GWM kembali menutup Mei dengan catatan yang kurang meyakinkan di Indonesia. Merek asal Tiongkok itu hanya mencatat 176 unit penjualan retail, turun 23,8 persen dibanding April yang masih berada di angka 231 unit.

Angka tersebut sekaligus menjadi titik terendah GWM sepanjang Januari-Mei 2026. Tren pelemahan ini sudah terlihat sejak Februari, ketika penjualan sempat mencapai 350 unit sebelum bergerak turun dalam beberapa bulan berikutnya.

Masih tertinggal dari sesama merek Cina

Di pasar Indonesia, posisi GWM belum sekuat beberapa merek Tiongkok lain yang bergerak lebih agresif. Sepanjang Januari-Mei 2026, total penjualan retail GWM tercatat 1.229 unit.

Jumlah itu masih jauh di bawah Geely yang membukukan 6.148 unit, Chery 5.458 unit, dan Denza 1.703 unit. Peta ini memperlihatkan bahwa GWM masih harus mengejar daya saing di tengah persaingan merek Cina yang semakin padat.

SUV dan diesel jadi andalan

GWM saat ini menjual kendaraan listrik murni, hybrid, dan diesel, tetapi fokus utamanya tetap mengarah ke SUV. Segmen ini masih dianggap lebih dekat dengan selera pasar Indonesia dibandingkan pilihan lain yang ditawarkan pabrikan tersebut.

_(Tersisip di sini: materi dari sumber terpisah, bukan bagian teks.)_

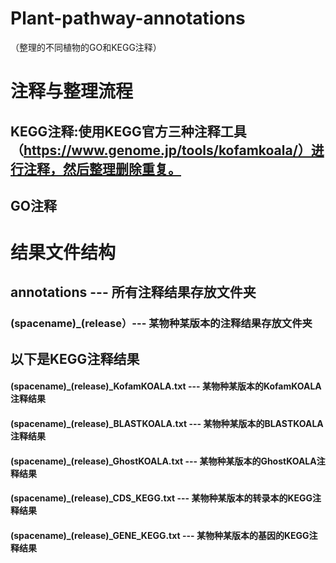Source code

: # Plant-pathway-annotations
（整理的不同植物的GO和KEGG注释）

# 注释与整理流程
## KEGG注释:使用KEGG官方三种注释工具（https://www.genome.jp/tools/kofamkoala/）进行注释，然后整理删除重复。
## GO注释

# 结果文件结构
## annotations --- 所有注释结果存放文件夹
### (spacename)_(release）--- 某物种某版本的注释结果存放文件夹
## 以下是KEGG注释结果
#### (spacename)_(release)_KofamKOALA.txt --- 某物种某版本的KofamKOALA注释结果
#### (spacename)_(release)_BLASTKOALA.txt --- 某物种某版本的BLASTKOALA注释结果
#### (spacename)_(release)_GhostKOALA.txt --- 某物种某版本的GhostKOALA注释结果
#### (spacename)_(release)_CDS_KEGG.txt --- 某物种某版本的转录本的KEGG注释结果
#### (spacename)_(release)_GENE_KEGG.txt --- 某物种某版本的基因的KEGG注释结果

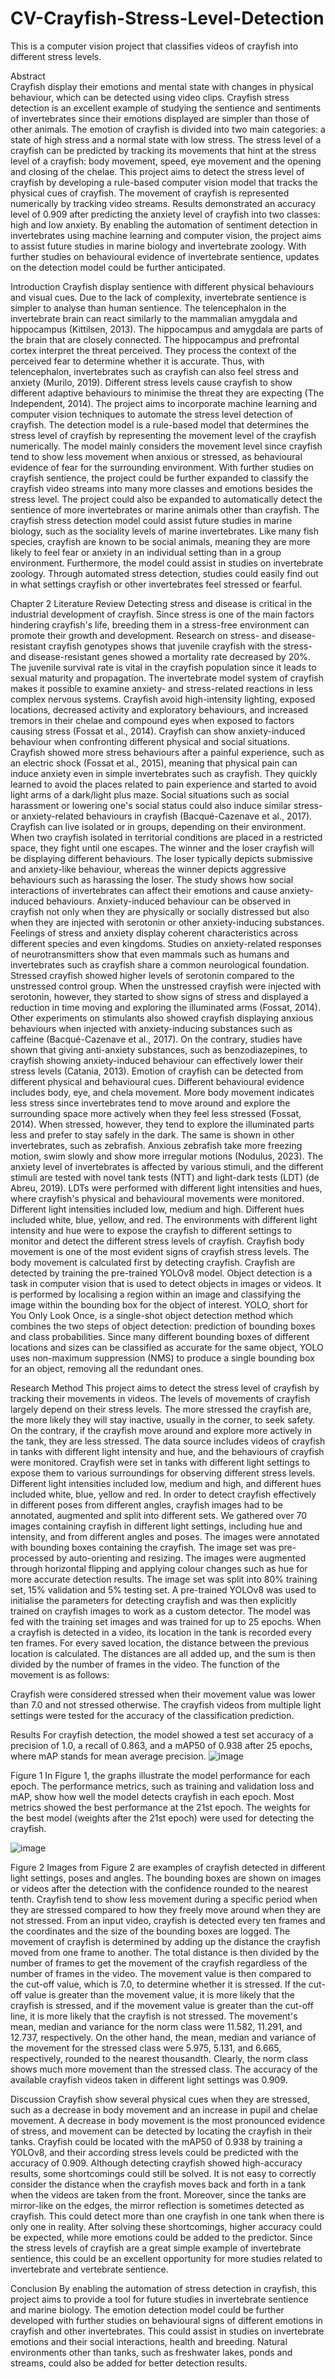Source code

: # CV-Crayfish-Stress-Level-Detection
This is a computer vision project that classifies videos of crayfish into different stress levels.

Abstract  
Crayfish display their emotions and mental state with changes in physical behaviour, which can be detected using video clips. Crayfish stress detection is an excellent example of studying the sentience and sentiments of invertebrates since their emotions displayed are simpler than those of other animals. The emotion of crayfish is divided into two main categories: a state of high stress and a normal state with low stress. The stress level of a crayfish can be predicted by tracking its movements that hint at the stress level of a crayfish: body movement, speed, eye movement and the opening and closing of the chelae. 
           This project aims to detect the stress level of crayfish by developing a rule-based computer vision model that tracks the physical cues of crayfish. The movement of crayfish is represented numerically by tracking video streams. Results demonstrated an accuracy level of 0.909 after predicting the anxiety level of crayfish into two classes: high and low anxiety. 
           By enabling the automation of sentiment detection in invertebrates using machine learning and computer vision, the project aims to assist future studies in marine biology and invertebrate zoology. With further studies on behavioural evidence of invertebrate sentience, updates on the detection model could be further anticipated.

Introduction 
           Crayfish display sentience with different physical behaviours and visual cues. Due to the lack of complexity, invertebrate sentience is simpler to analyse than human sentience. The telencephalon in the invertebrate brain can react similarly to the mammalian amygdala and hippocampus (Kittilsen, 2013). The hippocampus and amygdala are parts of the brain that are closely connected. The hippocampus and prefrontal cortex interpret the threat perceived. They process the context of the perceived fear to determine whether it is accurate. Thus, with telencephalon, invertebrates such as crayfish can also feel stress and anxiety (Murilo, 2019). Different stress levels cause crayfish to show different adaptive behaviours to minimise the threat they are expecting (The Independent, 2014).
           The project aims to incorporate machine learning and computer vision techniques to automate the stress level detection of crayfish. The detection model is a rule-based model that determines the stress level of crayfish by representing the movement level of the crayfish numerically. The model mainly considers the movement level since crayfish tend to show less movement when anxious or stressed, as behavioural evidence of fear for the surrounding environment. With further studies on crayfish sentience, the project could be further expanded to classify the crayfish video streams into many more classes and emotions besides the stress level. The project could also be expanded to automatically detect the sentience of more invertebrates or marine animals other than crayfish.
 The crayfish stress detection model could assist future studies in marine biology, such as the sociality levels of marine invertebrates. Like many fish species, crayfish are known to be social animals, meaning they are more likely to feel fear or anxiety in an individual setting than in a group environment. Furthermore, the model could assist in studies on invertebrate zoology. Through automated stress detection, studies could easily find out in what settings crayfish or other invertebrates feel stressed or fearful. 

Chapter 2 Literature Review 
Detecting stress and disease is critical in the industrial development of crayfish. Since stress is one of the main factors hindering crayfish's life, breeding them in a stress-free environment can promote their growth and development. Research on stress- and disease-resistant crayfish genotypes shows that juvenile crayfish with the stress- and disease-resistant genes showed a mortality rate decreased by 20%. The juvenile survival rate is vital in the crayfish population since it leads to sexual maturity and propagation. 
The invertebrate model system of crayfish makes it possible to examine anxiety- and stress-related reactions in less complex nervous systems. Crayfish avoid high-intensity lighting, exposed locations, decreased activity and exploratory behaviours, and increased tremors in their chelae and compound eyes when exposed to factors causing stress (Fossat et al., 2014). 
Crayfish can show anxiety-induced behaviour when confronting different physical and social situations. Crayfish showed more stress behaviours after a painful experience, such as an electric shock (Fossat et al., 2015), meaning that physical pain can induce anxiety even in simple invertebrates such as crayfish. They quickly learned to avoid the places related to pain experience and started to avoid light arms of a dark/light plus maze. Social situations such as social harassment or lowering one's social status could also induce similar stress- or anxiety-related behaviours in crayfish (Bacqué-Cazenave et al., 2017). Crayfish can live isolated or in groups, depending on their environment. When two crayfish isolated in territorial conditions are placed in a restricted space, they fight until one escapes. The winner and the loser crayfish will be displaying different behaviours. The loser typically depicts submissive and anxiety-like behaviour, whereas the winner depicts aggressive behaviours such as harassing the loser. The study shows how social interactions of invertebrates can affect their emotions and cause anxiety-induced behaviours. 
Anxiety-induced behaviour can be observed in crayfish not only when they are physically or socially distressed but also when they are injected with serotonin or other anxiety-inducing substances. Feelings of stress and anxiety display coherent characteristics across different species and even kingdoms. Studies on anxiety-related responses of neurotransmitters show that even mammals such as humans and invertebrates such as crayfish share a common neurological foundation. Stressed crayfish showed higher levels of serotonin compared to the unstressed control group. When the unstressed crayfish were injected with serotonin, however, they started to show signs of stress and displayed a reduction in time moving and exploring the illuminated arms (Fossat, 2014). Other experiments on stimulants also showed crayfish displaying anxious behaviours when injected with anxiety-inducing substances such as caffeine (Bacqué-Cazenave et al., 2017). On the contrary, studies have shown that giving anti-anxiety substances, such as benzodiazepines, to crayfish showing anxiety-induced behaviour can effectively lower their stress levels (Catania, 2013). 
Emotion of crayfish can be detected from different physical and behavioural cues. Different behavioural evidence includes body, eye, and chela movement. More body movement indicates less stress since invertebrates tend to move around and explore the surrounding space more actively when they feel less stressed (Fossat, 2014). When stressed, however, they tend to explore the illuminated parts less and prefer to stay safely in the dark. The same is shown in other invertebrates, such as zebrafish. Anxious zebrafish take more freezing motion, swim slowly and show more irregular motions (Nodulus, 2023).
The anxiety level of invertebrates is affected by various stimuli, and the different stimuli are tested with novel tank tests (NTT) and light-dark tests (LDT) (de Abreu, 2019). LDTs were performed with different light intensities and hues, where crayfish's physical and behavioural movements were monitored. Different light intensities included low, medium and high. Different hues included white, blue, yellow, and red. The environments with different light intensity and hue were to expose the crayfish to different settings to monitor and detect the different stress levels of crayfish. 
Crayfish body movement is one of the most evident signs of crayfish stress levels. The body movement is calculated first by detecting crayfish. Crayfish are detected by training the pre-trained YOLOv8 model. Object detection is a task in computer vision that is used to detect objects in images or videos. It is performed by localising a region within an image and classifying the image within the bounding box for the object of interest. YOLO, short for You Only Look Once, is a single-shot object detection method which combines the two steps of object detection: prediction of bounding boxes and class probabilities. Since many different bounding boxes of different locations and sizes can be classified as accurate for the same object, YOLO uses non-maximum suppression (NMS) to produce a single bounding box for an object, removing all the redundant ones.
            
Research Method 
This project aims to detect the stress level of crayfish by tracking their movements in videos. The levels of movements of crayfish largely depend on their stress levels. The more stressed the crayfish are, the more likely they will stay inactive, usually in the corner, to seek safety. On the contrary, if the crayfish move around and explore more actively in the tank, they are less stressed.
The data source includes videos of crayfish in tanks with different light intensity and hue, and the behaviours of crayfish were monitored. Crayfish were set in tanks with different light settings to expose them to various surroundings for observing different stress levels. Different light intensities included low, medium and high, and different hues included white, blue, yellow and red. 
In order to detect crayfish effectively in different poses from different angles, crayfish images had to be annotated, augmented and split into different sets. We gathered over 70 images containing crayfish in different light settings, including hue and intensity, and from different angles and poses. The images were annotated with bounding boxes containing the crayfish. The image set was pre-processed by auto-orienting and resizing. The images were augmented through horizontal flipping and applying colour changes such as hue for more accurate detection results. The image set was split into 80% training set, 15% validation and 5% testing set. 
A pre-trained YOLOv8 was used to initialise the parameters for detecting crayfish and was then explicitly trained on crayfish images to work as a custom detector. The model was fed with the training set images and was trained for up to 25 epochs. 
When a crayfish is detected in a video, its location in the tank is recorded every ten frames. For every saved location, the distance between the previous location is calculated. The distances are all added up, and the sum is then divided by the number of frames in the video. The function of the movement is as follows:
                               
Crayfish were considered stressed when their movement value was lower than 7.0 and not stressed otherwise. The crayfish videos from multiple light settings were tested for the accuracy of the classification prediction. 

Results 
           For crayfish detection, the model showed a test set accuracy of a precision of 1.0, a recall of 0.863, and a mAP50 of 0.938 after 25 epochs, where mAP stands for mean average precision.
![image](https://github.com/alexsuakim/CV-Crayfish-Stress-Level-Detection/assets/99973140/5510aa57-86d2-4487-944a-87fd5d4d43de)

 
Figure 1
In Figure 1, the graphs illustrate the model performance for each epoch. The performance metrics, such as training and validation loss and mAP, show how well the model detects crayfish in each epoch. Most metrics showed the best performance at the 21st epoch. The weights for the best model (weights after the 21st epoch) were used for detecting the crayfish.  
  
 ![image](https://github.com/alexsuakim/CV-Crayfish-Stress-Level-Detection/assets/99973140/075198d2-24a7-47de-8f28-5236e6658e31)

Figure 2
Images from Figure 2 are examples of crayfish detected in different light settings, poses and angles. The bounding boxes are shown on images or videos after the detection with the confidence rounded to the nearest tenth. 
Crayfish tend to show less movement during a specific period when they are stressed compared to how they freely move around when they are not stressed. From an input video, crayfish is detected every ten frames and the coordinates and the size of the bounding boxes are logged. The movement of crayfish is determined by adding up the distance the crayfish moved from one frame to another. The total distance is then divided by the number of frames to get the movement of the crayfish regardless of the number of frames in the video. The movement value is then compared to the cut-off value, which is 7.0, to determine whether it is stressed. If the cut-off value is greater than the movement value, it is more likely that the crayfish is stressed, and if the movement value is greater than the cut-off line, it is more likely that the crayfish is not stressed. 
The movement's mean, median and variance for the norm class were 11.582, 11.291, and 12.737, respectively. On the other hand, the mean, median and variance of the movement for the stressed class were 5.975, 5.131, and 6.665, respectively, rounded to the nearest thousandth. Clearly, the norm class shows much more movement than the stressed class. The accuracy of the available crayfish videos taken in different light settings was 0.909. 

Discussion 
Crayfish show several physical cues when they are stressed, such as a decrease in body movement and an increase in pupil and chelae movement. A decrease in body movement is the most pronounced evidence of stress, and movement can be detected by locating the crayfish in their tanks. Crayfish could be located with the mAP50 of 0.938 by training a YOLOv8, and their according stress levels could be predicted with the accuracy of 0.909. 
Although detecting crayfish showed high-accuracy results, some shortcomings could still be solved. It is not easy to correctly consider the distance when the crayfish moves back and forth in a tank when the videos are taken from the front. Moreover, since the tanks are mirror-like on the edges, the mirror reflection is sometimes detected as crayfish. This could detect more than one crayfish in one tank when there is only one in reality. After solving these shortcomings, higher accuracy could be expected, while more emotions could be added to the predictor. Since the stress levels of crayfish are a great simple example of invertebrate sentience, this could be an excellent opportunity for more studies related to invertebrate and vertebrate sentience.

Conclusion
           By enabling the automation of stress detection in crayfish, this project aims to provide a tool for future studies in invertebrate sentience and marine biology. The emotion detection model could be further developed with further studies on behavioural signs of different emotions in crayfish and other invertebrates. This could assist in studies on invertebrate emotions and their social interactions, health and breeding. Natural environments other than tanks, such as freshwater lakes, ponds and streams, could also be added for better detection results.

Respons pasar terhadap mesin diesel juga terlihat lebih kuat dibanding hybrid. GWM sempat menghadirkan varian hybrid dari SUV GWM Tank 300, tetapi sepanjang 2025 tipe diesel mencatat hasil yang lebih positif.

Wholesales GWM Tank 300 Diesel pada 2025 mencapai 592 unit, sementara varian hybrid hanya 241 unit. Perbedaan itu membuat GWM melanjutkan strategi di lini diesel dengan menghadirkan Tank 500 Diesel.

“Penjualan Tank 300 Diesel bahkan jauh melampaui yang mobil hybrid, akhirnya kita ulang kembali hal tersebut dengan Tank 500 Diesel,” kata Bagus Susanto, Interim Managing Director Inchcape Indonesia, di Jakarta, beberapa waktu lalu.

Pergerakan penjualan sepanjang awal 2026

Rangkaian penjualan retail GWM pada lima bulan pertama 2026 bergerak fluktuatif, tetapi arah besarnya tetap menurun. Januari tercatat 211 unit, lalu naik ke 350 unit pada Februari sebelum turun ke 261 unit pada Maret.

Setelah itu, penjualan berlanjut ke 231 unit pada April dan turun lagi ke 176 unit pada Mei. Pola ini menegaskan bahwa pasar GWM masih belum stabil, meski elektrifikasi terus berkembang di Indonesia.

Di sisi lain, hasil yang lebih baik pada mesin diesel menunjukkan bahwa konsumen GWM di Indonesia belum sepenuhnya bergerak ke hybrid atau kendaraan listrik murni. Dalam situasi persaingan yang makin ketat, langkah penguatan produk berbasis SUV diesel tampaknya menjadi jalur yang paling realistis bagi GWM saat ini.